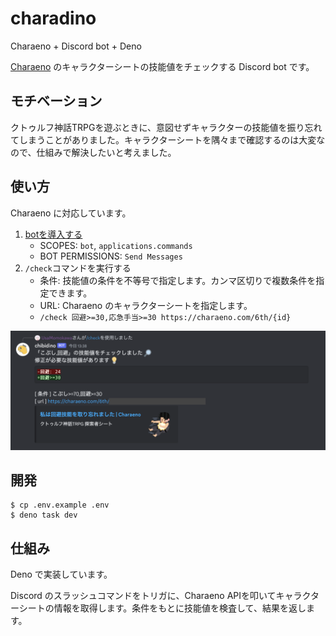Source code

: # charadino

Charaeno + Discord bot + Deno

[Charaeno](https://charaeno.com/) のキャラクターシートの技能値をチェックする
Discord bot です。

## モチベーション

クトゥルフ神話TRPGを遊ぶときに、意図せずキャラクターの技能値を振り忘れてしまうことがありました。キャラクターシートを隅々まで確認するのは大変なので、仕組みで解決したいと考えました。

## 使い方

Charaeno に対応しています。

1. [botを導入する](https://discord.com/api/oauth2/authorize?client_id=1129353036876230698&permissions=2048&scope=bot%20applications.commands)
   - SCOPES: `bot`, `applications.commands`
   - BOT PERMISSIONS: `Send Messages`
2. `/check`コマンドを実行する
   - 条件:
     技能値の条件を不等号で指定します。カンマ区切りで複数条件を指定できます。
   - URL: Charaeno のキャラクターシートを指定します。
   - `/check 回避>=30,応急手当>=30 https://charaeno.com/6th/{id}`

![/checkが返す結果](./docs/check.png)

## 開発

```shell
$ cp .env.example .env
$ deno task dev
```

## 仕組み

Deno で実装しています。

Discord のスラッシュコマンドをトリガに、Charaeno
APIを叩いてキャラクターシートの情報を取得します。条件をもとに技能値を検査して、結果を返します。
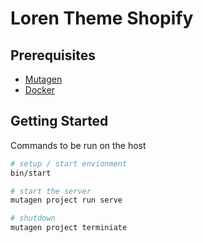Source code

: # Loren Theme Shopify

## Prerequisites

- [Mutagen](https://mutagen.io/)
- [Docker](https://www.docker.com/)

## Getting Started

Commands to be run on the host

```bash
# setup / start envionment
bin/start
```

```bash
# start the server
mutagen project run serve
```

```bash
# shutdown
mutagen project terminiate 
```

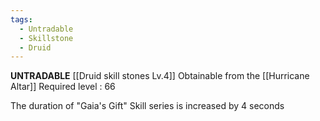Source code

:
```yaml
---
tags:
  - Untradable
  - Skillstone
  - Druid
---
```

**UNTRADABLE**
[[Druid skill stones Lv.4]]
Obtainable from the [[Hurricane Altar]]
Required level : 66

The duration of "Gaia's Gift" Skill series is increased by 4 seconds
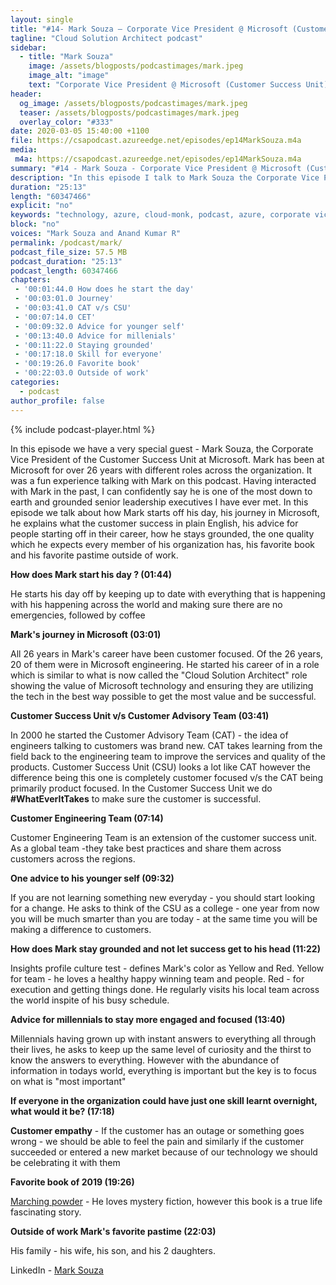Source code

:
 ```yaml
---
layout: single
title: "#14- Mark Souza – Corporate Vice President @ Microsoft (Customer Success Unit)"
tagline: "Cloud Solution Architect podcast"
sidebar:
  - title: "Mark Souza"
    image: /assets/blogposts/podcastimages/mark.jpeg
    image_alt: "image"
    text: "Corporate Vice President @ Microsoft (Customer Success Unit)"
header:
  og_image: /assets/blogposts/podcastimages/mark.jpeg
  teaser: /assets/blogposts/podcastimages/mark.jpeg
  overlay_color: "#333"
date: 2020-03-05 15:40:00 +1100
file: https://csapodcast.azureedge.net/episodes/ep14MarkSouza.m4a
media: 
 m4a: https://csapodcast.azureedge.net/episodes/ep14MarkSouza.m4a
summary: "#14 - Mark Souza - Corporate Vice President @ Microsoft (Customer Success Unit)"
description: "In this episode I talk to Mark Souza the Corporate Vice President of the Customer Success Unit - who is technically my boss's boss's boss's boss :). Mark has been at Microsoft for over 26 years with different roles across the organization. It was a fun expereince talking with Mark on this podcast. Having interacted with Mark in the past I can confidently say he is one of the most down to earth and grounded senior leadership executives I have ever met. In this episode we talk about how Mark starts off his day, his journey in microsoft and explains what the customer success in plain english, his advice for people starting off in their career, how he stays grounded, the one quality which he expects every member of his organzation has, his favorite book and his family."
duration: "25:13" 
length: "60347466"
explicit: "no" 
keywords: "technology, azure, cloud-monk, podcast, azure, corporate vice president, customer success unit"
block: "no" 
voices: "Mark Souza and Anand Kumar R"
permalink: /podcast/mark/
podcast_file_size: 57.5 MB 
podcast_duration: "25:13" 
podcast_length: 60347466
chapters:
 - '00:01:44.0 How does he start the day'
 - '00:03:01.0 Journey'
 - '00:03:41.0 CAT v/s CSU'
 - '00:07:14.0 CET'
 - '00:09:32.0 Advice for younger self'
 - '00:13:40.0 Advice for millenials'
 - '00:11:22.0 Staying grounded'
 - '00:17:18.0 Skill for everyone'
 - '00:19:26.0 Favorite book'
 - '00:22:03.0 Outside of work'  
categories:
  - podcast
author_profile: false
---
```


{% include podcast-player.html %}

In this episode we have a very special guest - Mark Souza, the Corporate Vice President of the Customer Success Unit at Microsoft. Mark has been at Microsoft for over 26 years with different roles across the organization. It was a fun experience talking with Mark on this podcast. Having interacted with Mark in the past, I can confidently say he is one of the most down to earth and grounded senior leadership executives I have ever met. In this episode we talk about how Mark starts off his day, his journey in Microsoft, he explains what the customer success in plain English, his advice for people starting off in their career, how he stays grounded, the one quality which he expects every member of his organization has, his favorite book and his favorite pastime outside of work.

**How does Mark start his day ? (01:44)** 

He starts his day off by keeping up to date with everything that is happening with his happening across the world and making sure there are no emergencies, followed by coffee 

**Mark's journey in Microsoft (03:01)** 

All 26 years in Mark's career have been customer focused. Of the 26 years, 20 of them were in Microsoft engineering. He started his career of in a role which is similar to what is now called the "Cloud Solution Architect" role showing the value of Microsoft technology and ensuring they are utilizing the tech in the best way possible to get the most value and be successful. 

**Customer Success Unit v/s Customer Advisory Team (03:41)**

In 2000 he started the Customer Advisory Team (CAT) - the idea of engineers talking to customers was brand new. CAT takes learning from the field back to the engineering team to improve the services and quality of the products. Customer Success Unit (CSU) looks a lot like CAT however the difference being this one is completely customer focused v/s the CAT being primarily product focused.  In the Customer Success Unit we do **#WhatEverItTakes** to make sure the customer is successful. 

**Customer Engineering Team (07:14)**

Customer Engineering Team is an extension of the customer success unit. As a global team -they take best practices and share them across customers across the regions. 

**One advice to his younger self (09:32)** 

If you are not learning something new everyday - you should start looking for a change. He asks to think of the CSU as a college - one year from now you will be much smarter than you are today - at the same time you will be making a difference to customers. 

**How does Mark stay grounded and not let success get to his head (11:22)**

Insights profile culture test - defines Mark's color as Yellow and Red. Yellow for team - he loves a healthy happy winning team and people. Red - for execution and getting things done. He regularly visits his local team across the world inspite of his busy schedule. 

**Advice for millennials to stay more engaged and focused (13:40)**

Millennials having grown up with instant answers to everything all through their lives, he asks to keep up the same level of curiosity and the thirst to know the answers to everything. However with the abundance of information in todays world, everything is important but the key is to focus on what is "most important"

**If everyone in the organization could have just one skill learnt overnight, what would it be? (17:18)**

**Customer empathy**  - If the customer has an outage or something goes wrong - we should be able to feel the pain and similarly if the customer succeeded or entered a new market because of our technology we should be celebrating it with them

**Favorite book of 2019 (19:26)** 

[Marching powder](https://www.amazon.com/Marching-Powder-Friendship-Americas-Strangest/dp/0312330340) - He loves mystery fiction, however this book is a true life fascinating story. 

**Outside of work Mark's favorite pastime (22:03)** 

His family - his wife, his son, and his 2 daughters. 

LinkedIn - [Mark Souza](https://www.linkedin.com/in/marksouza/)
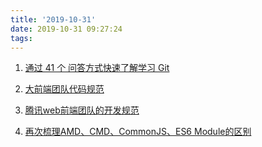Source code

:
 ```yaml
---
title: '2019-10-31'
date: 2019-10-31 09:27:24
tags:
---
```


1. [通过 41 个 问答方式快速了解学习 Git](https://juejin.im/post/5dba2249f265da4cef190484)

2. [大前端团队代码规范](https://juejin.im/post/5db919816fb9a020333c362f)

3. [腾讯web前端团队的开发规范](http://alloyteam.github.io/CodeGuide/)

4. [再次梳理AMD、CMD、CommonJS、ES6 Module的区别](https://juejin.im/post/5db95e3a6fb9a020704bcd8d)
════════════════════
Problem -
Give back, unchanged, the run of lines in the listing above that begins at the line containing "Customer Engineering Team is" and ends at the line containing "of 2019 (19:26)**", both included.

Exercise output -
Customer Engineering Team is an extension of the customer success unit. As a global team -they take best practices and share them across customers across the regions. 

**One advice to his younger self (09:32)** 

If you are not learning something new everyday - you should start looking for a change. He asks to think of the CSU as a college - one year from now you will be much smarter than you are today - at the same time you will be making a difference to customers. 

**How does Mark stay grounded and not let success get to his head (11:22)**

Insights profile culture test - defines Mark's color as Yellow and Red. Yellow for team - he loves a healthy happy winning team and people. Red - for execution and getting things done. He regularly visits his local team across the world inspite of his busy schedule. 

**Advice for millennials to stay more engaged and focused (13:40)**

Millennials having grown up with instant answers to everything all through their lives, he asks to keep up the same level of curiosity and the thirst to know the answers to everything. However with the abundance of information in todays world, everything is important but the key is to focus on what is "most important"

**If everyone in the organization could have just one skill learnt overnight, what would it be? (17:18)**

**Customer empathy**  - If the customer has an outage or something goes wrong - we should be able to feel the pain and similarly if the customer succeeded or entered a new market because of our technology we should be celebrating it with them

**Favorite book of 2019 (19:26)** 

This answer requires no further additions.